What if fasting is part of our genes? After all, it is the fruit of evolution and what has allowed us humans to go through the ages. Our ancestors probably didn't sit their buttocks at the table 4 times a day, they had acquired the ability to store reserves and use substrates very efficiently, in order to cope with food shortages.
Fasting is a thousand-year-old practice, its oldest testimony dates back to the 13th century BC! In 370 B.C., Hippocrates himself advised fasting.
Fasting is therefore a slow legacy of evolution, a legacy that many people continue to perpetuate in developing countries or in certain religions (Ramadan is a form of fasting, called partial fasting). Fasting is defined as a voluntary or involuntary absence of food, which begins from 6 hours after the last meal taken. There are several forms of fasting, including complete fasting, fasting, intermittent fasting and religious fasting, in addition to all methods of fasting.
Before attaining enlightenment, Buddha himself is said to have fasted for 6 years during which he consumed very little food (this is why the image of a wrapped Buddha is wrong). Some consider him to be favorable to meditation.
But if many adopt it, it is no more for meditation than for slimming down.
Indeed, in recent years, fasting has become a very fashionable diet.
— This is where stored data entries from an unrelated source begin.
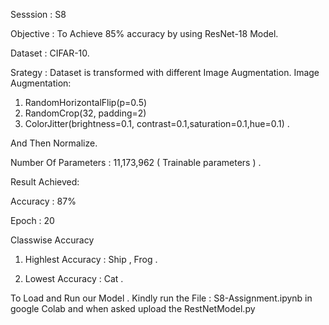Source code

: Sesssion : S8

Objective : To Achieve 85% accuracy by using ResNet-18 Model.

Dataset : CIFAR-10.

Srategy : 
Dataset is transformed with different Image Augmentation.
Image Augmentation:
1. RandomHorizontalFlip(p=0.5)
2. RandomCrop(32, padding=2)
3. ColorJitter(brightness=0.1, contrast=0.1,saturation=0.1,hue=0.1) .

And Then Normalize.

Number Of Parameters : 11,173,962 ( Trainable parameters ) .


Result Achieved:

Accuracy : 87%

Epoch : 20

Classwise Accuracy

1. Highlest Accuracy : Ship , Frog .

2. Lowest Accuracy : Cat .



To Load and Run our Model .
Kindly run the File : S8-Assignment.ipynb  in google Colab and when asked upload the RestNetModel.py
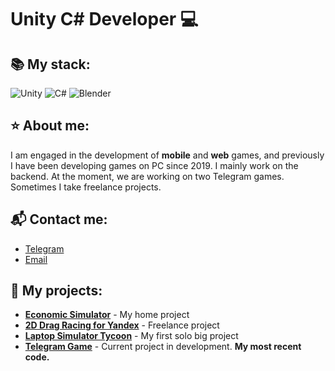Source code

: # Unity C# Developer 💻

## 📚 My stack:
![Unity](https://img.shields.io/badge/Unity-100000?style=flat&logo=unity&logoColor=white)
![C#](https://img.shields.io/badge/C%23-239120?style=flat&logo=c-sharp&logoColor=white)
![Blender](https://img.shields.io/badge/Blender-F5792A?style=flat&logo=blender&logoColor=white)  

## ⭐ About me:
I am engaged in the development of **mobile** and **web** games, and previously I have been developing games on PC since 2019. I mainly work on the backend. At the moment, we are working on two Telegram games. Sometimes I take freelance projects.

## 📬 Contact me:
- [Telegram](https://t.me/ruka_v_rot)  
- [Email](mailto:mathertgl@gmail.com)

## 🚀 My projects:
- [**Economic Simulator**](https://github.com/MatherTGL/economic-simulator) - My home project
- [**2D Drag Racing for Yandex**](https://github.com/MatherTGL/DragRacing2D) - Freelance project
- [**Laptop Simulator Tycoon**](https://github.com/MatherTGL/LaptopTycoon_Scripts) - My first solo big project
- [**Telegram Game**](https://github.com/MatherTGL/BlumProject) - Current project in development. **My most recent code.**


<!--
**MatherTGL/MatherTGL** is a ✨ _special_ ✨ repository because its `README.md` (this file) appears on your GitHub profile.

Here are some ideas to get you started:

- 🔭 I’m currently working on ...
- 🌱 I’m currently learning ...
- 👯 I’m looking to collaborate on ...
- 🤔 I’m looking for help with ...
- 💬 Ask me about ...
- 📫 How to reach me: ...
- 😄 Pronouns: ...
- ⚡ Fun fact: ...
-->
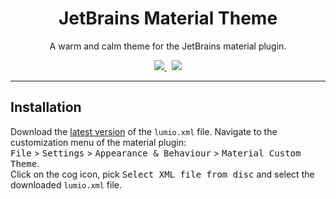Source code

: <h1 align="center">JetBrains Material Theme</h1>

<p align="center">A warm and calm theme for the JetBrains material plugin.</p>

<p align="center">
  <a href="https://github.com/arcticicestudio/lumio">
    <img src="https://img.shields.io/badge/color_palette-Lumio-9d8275.svg?style=flat-square" />
  </a>
  &nbsp;
  <a href="https://github.com/lippenstift/jetbrains-color-scheme">
    <img src="https://img.shields.io/badge/complements-JetBrains_Color_Scheme-958e6f.svg?style=flat-square" />
  </a>
</p>

---

## Installation

Download the [latest version](https://github.com/lippenstift/jetbrains-material-theme/releases/latest) of the
`lumio.xml` file. Navigate to the customization menu of the material plugin:  
<kbd>File</kbd> > <kbd>Settings</kbd> > <kbd>Appearance & Behaviour</kbd> > <kbd>Material Custom Theme</kbd>.  
Click on the cog icon, pick <kbd>Select XML file from disc</kbd> and select the downloaded `lumio.xml` file.
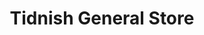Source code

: ---
title: "Tidnish General Store"
url: /tidnish-cross-roads/tidnish-general-store/
shop: Lebensmittel
---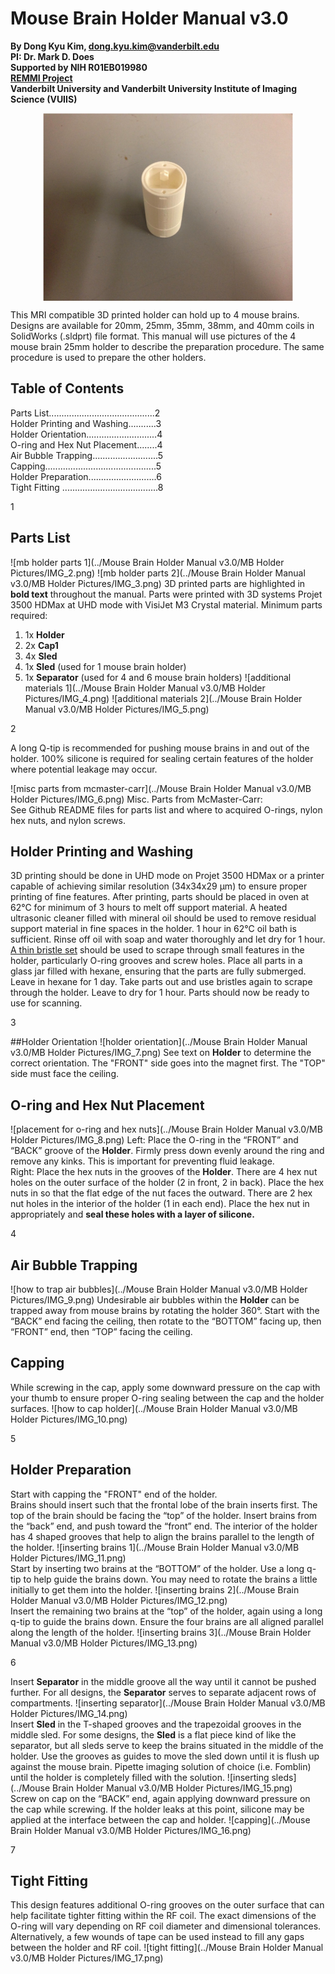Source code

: # Mouse Brain Holder Manual v3.0
**By Dong Kyu Kim, dong.kyu.kim@vanderbilt.edu  
PI: Dr. Mark D. Does  
Supported by NIH R01EB019980  
[REMMI Project](https://vuiis.vumc.org/remmi/remmi.php)    
Vanderbilt University and Vanderbilt University Institute of Imaging Science (VUIIS)** <div style="display: flex; justify-content: center;"><img src="https://github.com/remmi-toolbox/3D_Print/blob/master/MouseBrainHolders/Mouse_Brain_Holder_Manual_v3.0/MB_Holder_Pictures/IMG_1.png" width="400" height="300"></div>

This MRI compatible 3D printed holder can hold up to 4 mouse brains. Designs are available for 20mm, 25mm, 35mm, 38mm, and 40mm coils in SolidWorks (.sldprt) file format. This manual will use pictures of the 4 mouse brain 25mm holder to describe the preparation procedure. The same procedure is used to prepare the other holders.

## Table of Contents
Parts List..........................................2  
Holder Printing and Washing...........3  
Holder Orientation............................4  
O-ring and Hex Nut Placement........4  
Air Bubble Trapping..........................5  
Capping............................................5  
Holder Preparation...........................6  
Tight Fitting	......................................8

1

## Parts List
![mb holder parts 1](../Mouse Brain Holder Manual v3.0/MB Holder Pictures/IMG_2.png)
![mb holder parts 2](../Mouse Brain Holder Manual v3.0/MB Holder Pictures/IMG_3.png)
3D printed parts are highlighted in **bold text** throughout the manual. Parts were printed with 3D systems Projet 3500 HDMax at UHD mode with VisiJet M3 Crystal material. Minimum parts required:

1. 1x **Holder**
2. 2x **Cap1**
3. 4x **Sled**
4. 1x **Sled** (used for 1 mouse brain holder)
5. 1x **Separator** (used for 4 and 6 mouse brain holders)
![additional materials 1](../Mouse Brain Holder Manual v3.0/MB Holder Pictures/IMG_4.png)
![additional materials 2](../Mouse Brain Holder Manual v3.0/MB Holder Pictures/IMG_5.png)

2

A long Q-tip is recommended for pushing mouse brains in and out of the holder. 100% silicone is required for sealing certain features of the holder where potential leakage may occur.

![misc parts from mcmaster-carr](../Mouse Brain Holder Manual v3.0/MB Holder Pictures/IMG_6.png)
Misc. Parts from McMaster-Carr:  
See Github README files for parts list and where to acquired O-rings, nylon hex nuts, and nylon screws.

## Holder Printing and Washing
3D printing should be done in UHD mode on Projet 3500 HDMax or a printer capable of achieving similar resolution (34x34x29 µm) to ensure proper printing of fine features. After printing, parts should be placed in oven at 62°C for minimum of 3 hours to melt off support material. A heated ultrasonic cleaner filled with mineral oil should be used to remove residual support material in fine spaces in the holder. 1 hour in 62°C oil bath is sufficient. Rinse off oil with soap and water thoroughly and let dry for 1 hour.  [A thin bristle set](https://www.mcmaster.com/7396T71) should be used to scrape through small features in the holder, particularly O-ring grooves and screw holes. Place all parts in a glass jar filled with hexane, ensuring that the parts are fully submerged. Leave in hexane for 1 day. Take parts out and use bristles again to scrape through the holder. Leave to dry for 1 hour. Parts should now be ready to use for scanning.

3

##Holder Orientation
![holder orientation](../Mouse Brain Holder Manual v3.0/MB Holder Pictures/IMG_7.png)
See text on **Holder** to determine the correct orientation. The "FRONT" side goes into the magnet first. The "TOP" side must face the ceiling.

## O-ring and Hex Nut Placement
![placement for o-ring and hex nuts](../Mouse Brain Holder Manual v3.0/MB Holder Pictures/IMG_8.png)
Left: Place the O-ring in the “FRONT” and “BACK” groove of the **Holder**. Firmly press down evenly around the ring and remove any kinks. This is important for preventing fluid leakage.  
Right: Place the hex nuts in the grooves of the **Holder**. There are 4 hex nut holes on the outer surface of the holder (2 in front, 2 in back). Place the hex nuts in so that the flat edge of the nut faces the outward. There are 2 hex nut holes in the interior of the holder (1 in each end). Place the hex nut in appropriately and **seal these holes with a layer of silicone.**

4

## Air Bubble Trapping
![how to trap air bubbles](../Mouse Brain Holder Manual v3.0/MB Holder Pictures/IMG_9.png)
Undesirable air bubbles within the **Holder** can be trapped away from mouse brains by rotating the holder 360°. Start with the “BACK” end facing the ceiling, then rotate to the “BOTTOM” facing up, then “FRONT” end, then “TOP” facing the ceiling.

## Capping
While screwing in the cap, apply some downward pressure on the cap with your thumb to ensure proper O-ring sealing between the cap and the holder surfaces.
![how to cap holder](../Mouse Brain Holder Manual v3.0/MB Holder Pictures/IMG_10.png)

5

## Holder Preparation
Start with capping the "FRONT" end of the holder.  
Brains should insert such that the frontal lobe of the brain inserts first. The top of the brain should be facing the “top” of the holder. Insert brains from the “back” end, and push toward the “front” end. The interior of the holder has 4 shaped grooves that help to align the brains parallel to the length of the holder.
![inserting brains 1](../Mouse Brain Holder Manual v3.0/MB Holder Pictures/IMG_11.png)  
Start by inserting two brains at the “BOTTOM” of the holder. Use a long q-tip to help guide the brains down. You may need to rotate the brains a little initially to get them into the holder.
![inserting brains 2](../Mouse Brain Holder Manual v3.0/MB Holder Pictures/IMG_12.png)  
Insert the remaining two brains at the “top” of the holder, again using a long q-tip to guide the brains down. Ensure the four brains are all aligned parallel along the length of the holder.
![inserting brains 3](../Mouse Brain Holder Manual v3.0/MB Holder Pictures/IMG_13.png)

6

Insert **Separator** in the middle groove all the way until it cannot be pushed further. For all designs, the **Separator** serves to separate adjacent rows of compartments.
![inserting separator](../Mouse Brain Holder Manual v3.0/MB Holder Pictures/IMG_14.png)  
Insert **Sled** in the T-shaped grooves and the trapezoidal grooves in the middle sled. For some designs, the **Sled** is a flat piece kind of like the separator, but all sleds serve to keep the brains situated in the middle of the holder. Use the grooves as guides to move the sled down until it is flush up against the mouse brain. Pipette imaging solution of choice (i.e. Fomblin) until the holder is completely filled with the solution.
![inserting sleds](../Mouse Brain Holder Manual v3.0/MB Holder Pictures/IMG_15.png)  
Screw on cap on the “BACK” end, again applying downward pressure on the cap while screwing. If the holder leaks at this point, silicone may be applied at the interface between the cap and holder.
![capping](../Mouse Brain Holder Manual v3.0/MB Holder Pictures/IMG_16.png)

7

## Tight Fitting
This design features additional O-ring grooves on the outer surface that can help facilitate tighter fitting within the RF coil. The exact dimensions of the O-ring will vary depending on RF coil diameter and dimensional tolerances. Alternatively, a few wounds of tape can be used instead to fill any gaps between the holder and RF coil.
![tight fitting](../Mouse Brain Holder Manual v3.0/MB Holder Pictures/IMG_17.png)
We have come to ask ourselves the following question: "What if the problem with diets is not so much focusing on 'what to eat' but more on 'when to eat'?
It's a bit like the concept of fasting, the other name for fasting.
HOW DOES OUR BODY WORK?
To begin with, I think it is important to remember how the human body works.
Deprived of food for several days, the body faces the lack of fuel by tapping into its resources :
• on the first day without food, it draws first from the glucose available in the blood, then from the liver, in the form of glycogen.
• on the 2nd day, the reserves are exhausted, the cells then draw from adipose tissue (fat reserve) and some cells will draw from muscle tissue to transform proteins into glucose (phenomenon of neoglucogenesis).
• On the 5th day, the body enters a phase where it seeks to save its protein stock. Liver and kidneys then make substitute molecules known as ketone bodies that can be used by the brain instead of glucose, this is called cetogenesis.
HOW DOES INTERMITTENT FASTING WORK?
Intermittent fasting is said to be effective because it allows the body to enter its peak fat burning phase, which occurs about 8 to 12 hours after a meal. This helps you lose body fat without sacrificing muscle mass. When you follow a typical breakfast, lunch and dinner schedule over a 12-hour period, it does not allow the body to reach this threshold.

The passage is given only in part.